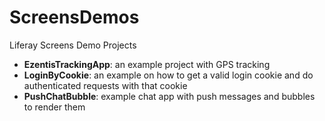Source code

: # ScreensDemos
Liferay Screens Demo Projects

* **EzentisTrackingApp**: an example project with GPS tracking
* **LoginByCookie**: an example on how to get a valid login cookie and do authenticated requests with that cookie
* **PushChatBubble**: example chat app with push messages and bubbles to render them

> _Goal of the exercise_
A single number is the whole answer: please count how many lines of the records above include the string "example".

> _Task output_
3